┌──
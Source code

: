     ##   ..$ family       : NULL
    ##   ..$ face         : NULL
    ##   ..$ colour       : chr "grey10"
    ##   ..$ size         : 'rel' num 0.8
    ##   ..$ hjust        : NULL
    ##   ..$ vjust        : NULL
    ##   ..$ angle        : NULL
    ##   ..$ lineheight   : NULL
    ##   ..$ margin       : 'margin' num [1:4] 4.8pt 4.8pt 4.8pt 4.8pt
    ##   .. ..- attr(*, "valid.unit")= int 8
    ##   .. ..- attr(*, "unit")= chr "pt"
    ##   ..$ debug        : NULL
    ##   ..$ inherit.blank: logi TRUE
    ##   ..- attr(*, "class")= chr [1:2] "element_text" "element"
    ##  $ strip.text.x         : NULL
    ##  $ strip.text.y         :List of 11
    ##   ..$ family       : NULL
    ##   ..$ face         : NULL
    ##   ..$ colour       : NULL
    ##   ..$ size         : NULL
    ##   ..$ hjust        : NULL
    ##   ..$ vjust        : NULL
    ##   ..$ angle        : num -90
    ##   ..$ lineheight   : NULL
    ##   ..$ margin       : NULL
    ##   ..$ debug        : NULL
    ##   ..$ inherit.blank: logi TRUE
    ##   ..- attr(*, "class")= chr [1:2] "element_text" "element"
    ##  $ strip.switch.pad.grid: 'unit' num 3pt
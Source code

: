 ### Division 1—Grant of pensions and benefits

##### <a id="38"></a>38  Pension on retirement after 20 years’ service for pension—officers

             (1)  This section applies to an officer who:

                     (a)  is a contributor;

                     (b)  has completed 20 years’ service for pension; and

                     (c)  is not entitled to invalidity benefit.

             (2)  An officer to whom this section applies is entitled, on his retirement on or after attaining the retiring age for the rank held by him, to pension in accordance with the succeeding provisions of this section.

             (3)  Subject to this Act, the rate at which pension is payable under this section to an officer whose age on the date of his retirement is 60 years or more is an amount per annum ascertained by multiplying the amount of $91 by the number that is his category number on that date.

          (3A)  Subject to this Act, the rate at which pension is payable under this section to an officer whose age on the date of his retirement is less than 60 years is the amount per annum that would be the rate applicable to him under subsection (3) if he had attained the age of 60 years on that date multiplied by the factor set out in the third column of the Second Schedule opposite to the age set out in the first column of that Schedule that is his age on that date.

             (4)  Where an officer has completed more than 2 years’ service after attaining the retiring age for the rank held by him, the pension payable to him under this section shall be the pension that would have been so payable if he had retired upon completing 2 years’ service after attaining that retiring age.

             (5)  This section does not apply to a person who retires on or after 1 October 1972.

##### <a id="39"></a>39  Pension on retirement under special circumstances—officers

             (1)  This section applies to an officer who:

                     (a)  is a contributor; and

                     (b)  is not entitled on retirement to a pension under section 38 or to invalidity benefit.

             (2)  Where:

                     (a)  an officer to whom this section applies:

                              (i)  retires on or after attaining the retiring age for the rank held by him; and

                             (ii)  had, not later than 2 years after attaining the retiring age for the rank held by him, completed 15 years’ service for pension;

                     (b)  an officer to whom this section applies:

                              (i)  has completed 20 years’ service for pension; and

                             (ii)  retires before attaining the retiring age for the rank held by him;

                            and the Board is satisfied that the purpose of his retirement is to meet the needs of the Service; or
└──
◆ Prompt
Repeat, word for word, every line above.

◆ Task answer
Source code

:     ##   ..$ family       : NULL
    ##   ..$ face         : NULL
    ##   ..$ colour       : chr "grey10"
    ##   ..$ size         : 'rel' num 0.8
    ##   ..$ hjust        : NULL
    ##   ..$ vjust        : NULL
    ##   ..$ angle        : NULL
    ##   ..$ lineheight   : NULL
    ##   ..$ margin       : 'margin' num [1:4] 4.8pt 4.8pt 4.8pt 4.8pt
    ##   .. ..- attr(*, "valid.unit")= int 8
    ##   .. ..- attr(*, "unit")= chr "pt"
    ##   ..$ debug        : NULL
    ##   ..$ inherit.blank: logi TRUE
    ##   ..- attr(*, "class")= chr [1:2] "element_text" "element"
    ##  $ strip.text.x         : NULL
    ##  $ strip.text.y         :List of 11
    ##   ..$ family       : NULL
    ##   ..$ face         : NULL
    ##   ..$ colour       : NULL
    ##   ..$ size         : NULL
    ##   ..$ hjust        : NULL
    ##   ..$ vjust        : NULL
    ##   ..$ angle        : num -90
    ##   ..$ lineheight   : NULL
    ##   ..$ margin       : NULL
    ##   ..$ debug        : NULL
    ##   ..$ inherit.blank: logi TRUE
    ##   ..- attr(*, "class")= chr [1:2] "element_text" "element"
    ##  $ strip.switch.pad.grid: 'unit' num 3pt
Source code

: ### Division 1—Grant of pensions and benefits

##### <a id="38"></a>38  Pension on retirement after 20 years’ service for pension—officers

             (1)  This section applies to an officer who:

                     (a)  is a contributor;

                     (b)  has completed 20 years’ service for pension; and

                     (c)  is not entitled to invalidity benefit.

             (2)  An officer to whom this section applies is entitled, on his retirement on or after attaining the retiring age for the rank held by him, to pension in accordance with the succeeding provisions of this section.

             (3)  Subject to this Act, the rate at which pension is payable under this section to an officer whose age on the date of his retirement is 60 years or more is an amount per annum ascertained by multiplying the amount of $91 by the number that is his category number on that date.

          (3A)  Subject to this Act, the rate at which pension is payable under this section to an officer whose age on the date of his retirement is less than 60 years is the amount per annum that would be the rate applicable to him under subsection (3) if he had attained the age of 60 years on that date multiplied by the factor set out in the third column of the Second Schedule opposite to the age set out in the first column of that Schedule that is his age on that date.

             (4)  Where an officer has completed more than 2 years’ service after attaining the retiring age for the rank held by him, the pension payable to him under this section shall be the pension that would have been so payable if he had retired upon completing 2 years’ service after attaining that retiring age.

             (5)  This section does not apply to a person who retires on or after 1 October 1972.

##### <a id="39"></a>39  Pension on retirement under special circumstances—officers

             (1)  This section applies to an officer who:

                     (a)  is a contributor; and

                     (b)  is not entitled on retirement to a pension under section 38 or to invalidity benefit.

             (2)  Where:

                     (a)  an officer to whom this section applies:

                              (i)  retires on or after attaining the retiring age for the rank held by him; and

                             (ii)  had, not later than 2 years after attaining the retiring age for the rank held by him, completed 15 years’ service for pension;

                     (b)  an officer to whom this section applies:

                              (i)  has completed 20 years’ service for pension; and

                             (ii)  retires before attaining the retiring age for the rank held by him;

                            and the Board is satisfied that the purpose of his retirement is to meet the needs of the Service; or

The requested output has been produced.